(DATA SUPPLIED)

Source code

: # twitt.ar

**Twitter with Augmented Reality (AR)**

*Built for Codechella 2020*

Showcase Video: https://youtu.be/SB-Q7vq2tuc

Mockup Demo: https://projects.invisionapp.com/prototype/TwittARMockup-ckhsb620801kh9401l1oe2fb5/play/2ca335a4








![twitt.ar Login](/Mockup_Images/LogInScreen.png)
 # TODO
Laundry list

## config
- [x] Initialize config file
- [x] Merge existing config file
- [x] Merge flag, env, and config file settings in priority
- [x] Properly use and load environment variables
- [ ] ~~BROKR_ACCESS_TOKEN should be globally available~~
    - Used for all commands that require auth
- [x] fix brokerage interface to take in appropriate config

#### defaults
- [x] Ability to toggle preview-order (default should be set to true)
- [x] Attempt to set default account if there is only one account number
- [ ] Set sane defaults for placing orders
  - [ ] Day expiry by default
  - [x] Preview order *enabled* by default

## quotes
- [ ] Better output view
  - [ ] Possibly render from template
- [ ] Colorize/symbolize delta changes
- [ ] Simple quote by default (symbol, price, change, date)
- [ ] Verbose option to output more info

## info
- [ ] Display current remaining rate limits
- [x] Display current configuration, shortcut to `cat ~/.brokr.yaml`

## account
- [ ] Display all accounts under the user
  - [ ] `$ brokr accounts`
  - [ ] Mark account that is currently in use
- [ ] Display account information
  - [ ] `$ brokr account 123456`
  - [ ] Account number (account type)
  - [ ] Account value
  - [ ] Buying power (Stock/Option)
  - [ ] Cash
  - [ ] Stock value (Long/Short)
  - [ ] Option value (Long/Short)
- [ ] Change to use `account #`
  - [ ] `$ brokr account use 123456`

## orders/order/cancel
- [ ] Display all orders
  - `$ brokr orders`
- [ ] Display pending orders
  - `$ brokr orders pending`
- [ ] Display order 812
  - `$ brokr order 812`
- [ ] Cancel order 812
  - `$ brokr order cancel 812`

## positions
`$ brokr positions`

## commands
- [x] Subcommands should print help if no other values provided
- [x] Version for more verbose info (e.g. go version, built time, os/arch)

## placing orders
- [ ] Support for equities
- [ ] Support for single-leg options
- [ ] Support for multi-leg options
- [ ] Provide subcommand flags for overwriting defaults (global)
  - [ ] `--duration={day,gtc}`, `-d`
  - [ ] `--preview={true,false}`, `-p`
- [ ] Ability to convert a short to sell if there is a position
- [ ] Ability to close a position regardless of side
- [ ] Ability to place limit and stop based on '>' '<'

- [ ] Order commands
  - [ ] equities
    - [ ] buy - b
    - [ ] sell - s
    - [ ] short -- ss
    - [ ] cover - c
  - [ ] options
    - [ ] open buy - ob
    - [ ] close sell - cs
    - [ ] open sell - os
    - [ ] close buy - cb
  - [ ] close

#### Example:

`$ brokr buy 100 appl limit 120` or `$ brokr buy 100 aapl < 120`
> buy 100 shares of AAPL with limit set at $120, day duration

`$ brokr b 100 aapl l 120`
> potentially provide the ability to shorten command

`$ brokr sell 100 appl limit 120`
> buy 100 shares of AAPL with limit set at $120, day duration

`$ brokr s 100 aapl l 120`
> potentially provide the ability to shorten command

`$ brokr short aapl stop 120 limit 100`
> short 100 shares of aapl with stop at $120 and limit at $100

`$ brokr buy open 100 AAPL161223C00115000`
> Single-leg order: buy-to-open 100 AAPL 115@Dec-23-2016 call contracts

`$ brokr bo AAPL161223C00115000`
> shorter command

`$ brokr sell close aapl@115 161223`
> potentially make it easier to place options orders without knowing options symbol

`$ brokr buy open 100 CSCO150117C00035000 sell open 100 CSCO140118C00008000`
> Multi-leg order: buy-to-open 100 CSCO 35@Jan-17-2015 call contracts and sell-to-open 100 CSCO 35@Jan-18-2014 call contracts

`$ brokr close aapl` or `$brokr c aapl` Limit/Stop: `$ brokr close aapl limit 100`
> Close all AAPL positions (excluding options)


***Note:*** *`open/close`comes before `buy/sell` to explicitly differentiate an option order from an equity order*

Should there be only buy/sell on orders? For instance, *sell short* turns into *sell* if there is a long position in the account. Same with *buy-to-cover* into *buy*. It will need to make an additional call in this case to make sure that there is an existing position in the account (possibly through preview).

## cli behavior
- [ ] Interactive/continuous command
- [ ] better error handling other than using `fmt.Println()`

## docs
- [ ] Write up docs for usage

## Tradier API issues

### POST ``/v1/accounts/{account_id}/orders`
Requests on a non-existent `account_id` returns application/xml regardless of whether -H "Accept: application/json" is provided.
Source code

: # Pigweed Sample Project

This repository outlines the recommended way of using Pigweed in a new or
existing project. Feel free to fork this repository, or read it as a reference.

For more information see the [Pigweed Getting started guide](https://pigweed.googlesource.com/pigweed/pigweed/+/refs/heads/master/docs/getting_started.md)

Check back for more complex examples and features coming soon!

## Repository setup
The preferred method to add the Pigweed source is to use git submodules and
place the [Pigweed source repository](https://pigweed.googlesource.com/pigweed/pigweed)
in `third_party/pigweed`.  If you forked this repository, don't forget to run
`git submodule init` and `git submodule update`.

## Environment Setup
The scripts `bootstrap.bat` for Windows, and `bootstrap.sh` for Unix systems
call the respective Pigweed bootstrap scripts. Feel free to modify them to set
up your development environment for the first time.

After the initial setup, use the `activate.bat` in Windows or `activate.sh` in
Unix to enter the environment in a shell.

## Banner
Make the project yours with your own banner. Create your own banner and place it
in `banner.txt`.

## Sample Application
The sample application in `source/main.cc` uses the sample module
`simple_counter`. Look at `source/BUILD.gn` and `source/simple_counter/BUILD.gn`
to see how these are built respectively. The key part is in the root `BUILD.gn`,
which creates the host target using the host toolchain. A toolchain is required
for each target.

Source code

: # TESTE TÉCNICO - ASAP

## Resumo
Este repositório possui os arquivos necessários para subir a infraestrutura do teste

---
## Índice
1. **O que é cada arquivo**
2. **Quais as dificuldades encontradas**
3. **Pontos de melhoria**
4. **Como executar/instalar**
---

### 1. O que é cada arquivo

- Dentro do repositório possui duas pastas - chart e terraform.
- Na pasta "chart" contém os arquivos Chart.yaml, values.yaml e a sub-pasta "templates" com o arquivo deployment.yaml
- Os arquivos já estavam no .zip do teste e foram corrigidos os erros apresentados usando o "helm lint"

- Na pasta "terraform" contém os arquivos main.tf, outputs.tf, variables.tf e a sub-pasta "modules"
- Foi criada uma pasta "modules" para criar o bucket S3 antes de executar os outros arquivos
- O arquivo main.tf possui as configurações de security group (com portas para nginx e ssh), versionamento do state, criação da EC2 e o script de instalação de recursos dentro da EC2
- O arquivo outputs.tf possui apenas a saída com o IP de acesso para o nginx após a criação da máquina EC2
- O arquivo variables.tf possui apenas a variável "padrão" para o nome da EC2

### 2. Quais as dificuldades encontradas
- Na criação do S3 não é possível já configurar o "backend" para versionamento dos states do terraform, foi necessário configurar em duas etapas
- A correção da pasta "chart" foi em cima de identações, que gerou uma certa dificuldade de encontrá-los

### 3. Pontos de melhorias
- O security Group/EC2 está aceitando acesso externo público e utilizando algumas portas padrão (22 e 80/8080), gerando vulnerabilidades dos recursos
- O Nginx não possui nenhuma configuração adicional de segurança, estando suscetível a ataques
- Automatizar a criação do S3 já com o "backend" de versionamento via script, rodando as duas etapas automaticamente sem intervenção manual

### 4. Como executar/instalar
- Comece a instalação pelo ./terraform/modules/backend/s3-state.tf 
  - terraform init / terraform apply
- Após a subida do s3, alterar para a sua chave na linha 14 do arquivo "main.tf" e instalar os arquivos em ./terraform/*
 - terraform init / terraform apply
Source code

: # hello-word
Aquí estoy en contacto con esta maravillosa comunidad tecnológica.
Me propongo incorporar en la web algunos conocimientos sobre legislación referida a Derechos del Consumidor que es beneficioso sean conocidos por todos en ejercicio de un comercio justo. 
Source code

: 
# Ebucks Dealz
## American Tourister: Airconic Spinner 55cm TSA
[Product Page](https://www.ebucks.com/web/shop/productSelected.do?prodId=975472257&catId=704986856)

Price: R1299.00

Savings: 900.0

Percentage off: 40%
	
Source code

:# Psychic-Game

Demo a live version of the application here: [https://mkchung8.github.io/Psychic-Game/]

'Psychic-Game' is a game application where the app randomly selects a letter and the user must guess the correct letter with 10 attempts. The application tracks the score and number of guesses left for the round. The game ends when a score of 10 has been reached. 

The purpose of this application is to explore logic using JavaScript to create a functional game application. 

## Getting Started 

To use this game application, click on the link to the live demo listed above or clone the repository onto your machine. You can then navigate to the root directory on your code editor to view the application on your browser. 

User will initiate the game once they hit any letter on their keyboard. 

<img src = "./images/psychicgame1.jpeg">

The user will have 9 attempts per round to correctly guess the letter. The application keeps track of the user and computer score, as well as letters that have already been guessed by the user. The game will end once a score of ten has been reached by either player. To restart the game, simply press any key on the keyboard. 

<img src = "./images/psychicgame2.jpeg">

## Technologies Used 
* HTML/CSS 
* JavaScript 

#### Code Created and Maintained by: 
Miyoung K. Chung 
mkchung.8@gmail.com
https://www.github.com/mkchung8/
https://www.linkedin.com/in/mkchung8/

(End DATA SUPPLIED)

* _WHAT THE TASK REQUIRES_
Above are the entries. Copy exactly the part that opens with the line containing "- [ ] Display all accounts under the user" and closes with the line containing "brokr sell 100", and no more.

* _ANSWER SECTION_
- [ ] Display all accounts under the user
  - [ ] `$ brokr accounts`
  - [ ] Mark account that is currently in use
- [ ] Display account information
  - [ ] `$ brokr account 123456`
  - [ ] Account number (account type)
  - [ ] Account value
  - [ ] Buying power (Stock/Option)
  - [ ] Cash
  - [ ] Stock value (Long/Short)
  - [ ] Option value (Long/Short)
- [ ] Change to use `account #`
  - [ ] `$ brokr account use 123456`

## orders/order/cancel
- [ ] Display all orders
  - `$ brokr orders`
- [ ] Display pending orders
  - `$ brokr orders pending`
- [ ] Display order 812
  - `$ brokr order 812`
- [ ] Cancel order 812
  - `$ brokr order cancel 812`

## positions
`$ brokr positions`

## commands
- [x] Subcommands should print help if no other values provided
- [x] Version for more verbose info (e.g. go version, built time, os/arch)

## placing orders
- [ ] Support for equities
- [ ] Support for single-leg options
- [ ] Support for multi-leg options
- [ ] Provide subcommand flags for overwriting defaults (global)
  - [ ] `--duration={day,gtc}`, `-d`
  - [ ] `--preview={true,false}`, `-p`
- [ ] Ability to convert a short to sell if there is a position
- [ ] Ability to close a position regardless of side
- [ ] Ability to place limit and stop based on '>' '<'

- [ ] Order commands
  - [ ] equities
    - [ ] buy - b
    - [ ] sell - s
    - [ ] short -- ss
    - [ ] cover - c
  - [ ] options
    - [ ] open buy - ob
    - [ ] close sell - cs
    - [ ] open sell - os
    - [ ] close buy - cb
  - [ ] close

#### Example:

`$ brokr buy 100 appl limit 120` or `$ brokr buy 100 aapl < 120`
> buy 100 shares of AAPL with limit set at $120, day duration

`$ brokr b 100 aapl l 120`
> potentially provide the ability to shorten command

`$ brokr sell 100 appl limit 120`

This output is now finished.